Et ça, ça veut dire que la vérité, elle est liée à la notion d'abstraction. Parce qu'une abstraction, c'est une catégorie de plus haut niveau avec des concepts en dessous. Et, seul la catégorie, elle résiste aux changements. Imagine, la moitié des races de chiens, pouf, plus là. Ça changerait rien à la catégorie "chien", quoi. Pareil si 1000 nouvelles races débarquent. Tant qu'il y a un ensemble de détails liés conceptuellement, le truc de plus haut niveau, il reste. Les abstractions, elles durent plus longtemps que les détails, c'est clair.
Bon, et bien, ce qui est vrai pour les abstractions d'information, c'est aussi vrai pour les abstractions physiques. Les configurations de matière au niveau supérieur, elles survivent toujours plus longtemps que les détails au niveau inférieur. Attention, hein, on parle de systèmes complexes, pas des trucs simples. Si on enlève un engrenage dans la transmission d'une voiture (système simple), bah, le levier de vitesse, il marche plus. Mais, dans un système complexe, c'est pas le cas. L'abstraction physique de haut niveau, c'est la conséquence de plein de configurations qui correspondent au... au "levier de vitesse" du système. C'est à cause de... comment dire... de la conséquence entropique de la réalisabilité multiple, comme on a vu avant.

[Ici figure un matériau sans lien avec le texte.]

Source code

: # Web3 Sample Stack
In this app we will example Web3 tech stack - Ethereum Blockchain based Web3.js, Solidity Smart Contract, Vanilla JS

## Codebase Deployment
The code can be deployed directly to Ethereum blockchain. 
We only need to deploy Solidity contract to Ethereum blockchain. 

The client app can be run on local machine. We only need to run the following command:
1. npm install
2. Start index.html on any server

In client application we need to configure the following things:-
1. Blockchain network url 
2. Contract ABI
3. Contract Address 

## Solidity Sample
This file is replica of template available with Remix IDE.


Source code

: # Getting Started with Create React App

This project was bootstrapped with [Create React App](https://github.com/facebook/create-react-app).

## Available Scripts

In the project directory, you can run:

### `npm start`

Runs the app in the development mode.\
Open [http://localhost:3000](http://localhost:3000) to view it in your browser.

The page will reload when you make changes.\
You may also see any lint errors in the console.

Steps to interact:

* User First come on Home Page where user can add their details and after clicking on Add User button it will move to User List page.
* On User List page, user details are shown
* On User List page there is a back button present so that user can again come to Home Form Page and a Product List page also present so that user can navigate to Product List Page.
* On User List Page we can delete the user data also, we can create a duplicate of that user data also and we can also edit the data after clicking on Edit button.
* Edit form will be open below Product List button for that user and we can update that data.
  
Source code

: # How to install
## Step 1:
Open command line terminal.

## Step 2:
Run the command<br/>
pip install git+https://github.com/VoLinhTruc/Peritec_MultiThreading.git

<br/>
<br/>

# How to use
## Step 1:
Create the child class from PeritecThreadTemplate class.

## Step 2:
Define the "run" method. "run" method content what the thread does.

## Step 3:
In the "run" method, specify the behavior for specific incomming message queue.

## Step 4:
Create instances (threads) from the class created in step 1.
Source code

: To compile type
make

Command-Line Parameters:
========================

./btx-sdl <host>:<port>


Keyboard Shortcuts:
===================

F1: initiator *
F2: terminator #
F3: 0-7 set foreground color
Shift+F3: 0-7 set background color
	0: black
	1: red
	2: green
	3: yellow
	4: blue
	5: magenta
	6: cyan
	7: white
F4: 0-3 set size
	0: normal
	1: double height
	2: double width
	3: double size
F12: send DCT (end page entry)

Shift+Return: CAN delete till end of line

Les structures et comportements qu'on observe, ils ont le plus grand nombre de façons possibles d'être atteints. C'est pour ça qu'ils sont invariants. Si les trucs qu'on voyait, ils étaient possibles grâce à juste quelques chemins bien définis, ils seraient trop fragiles pour survivre dans la nature, quoi.
Donc, plus on regarde un niveau d'abstraction élevé, plus c'est invariant. C'est vrai pour les versions physiques et informationnelles de l'abstraction. Ça nous montre qu'on a un repère pour savoir si quelque chose a plus de chances d'être vrai. Tout comme la nature, elle conserve que ce qui survit, la vérité, c'est ce qui reste invariant malgré le flux de tout le reste. D'où le titre de cette section, hein: l'invariance comme vérité.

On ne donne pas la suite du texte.